> TASK PROMPT:
Every entry here should be copied exactly.

===== RECORDS =====

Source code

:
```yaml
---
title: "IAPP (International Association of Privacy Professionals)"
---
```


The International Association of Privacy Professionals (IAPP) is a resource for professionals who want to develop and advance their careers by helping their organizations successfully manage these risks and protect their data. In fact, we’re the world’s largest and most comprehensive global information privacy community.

=====

> ANSWER TO THIS PROBLEM:
Source code

:
```yaml
---
title: "IAPP (International Association of Privacy Professionals)"
---
```


The International Association of Privacy Professionals (IAPP) is a resource for professionals who want to develop and advance their careers by helping their organizations successfully manage these risks and protect their data. In fact, we’re the world’s largest and most comprehensive global information privacy community.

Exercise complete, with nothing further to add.